> _Exercise details_:
Which lines in the data below contain the string "tabularx"? Show each one.

-- Provided entries follows --

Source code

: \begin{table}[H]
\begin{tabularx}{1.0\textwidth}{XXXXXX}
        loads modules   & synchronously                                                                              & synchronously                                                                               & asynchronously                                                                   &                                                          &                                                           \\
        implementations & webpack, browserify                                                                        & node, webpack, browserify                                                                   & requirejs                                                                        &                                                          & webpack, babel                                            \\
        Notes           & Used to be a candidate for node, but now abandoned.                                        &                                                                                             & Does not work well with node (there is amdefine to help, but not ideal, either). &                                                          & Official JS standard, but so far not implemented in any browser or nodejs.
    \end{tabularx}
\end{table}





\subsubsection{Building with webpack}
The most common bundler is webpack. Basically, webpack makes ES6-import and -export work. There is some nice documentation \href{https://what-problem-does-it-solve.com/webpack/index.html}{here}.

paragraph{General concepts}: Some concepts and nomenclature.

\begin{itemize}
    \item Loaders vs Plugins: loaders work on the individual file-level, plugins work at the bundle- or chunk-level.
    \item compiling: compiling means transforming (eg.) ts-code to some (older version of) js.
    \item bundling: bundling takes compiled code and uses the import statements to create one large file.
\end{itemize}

-- Provided entries concluded --

> _Answer section_:
\begin{tabularx}{1.0\textwidth}{XXXXXX}
    \end{tabularx}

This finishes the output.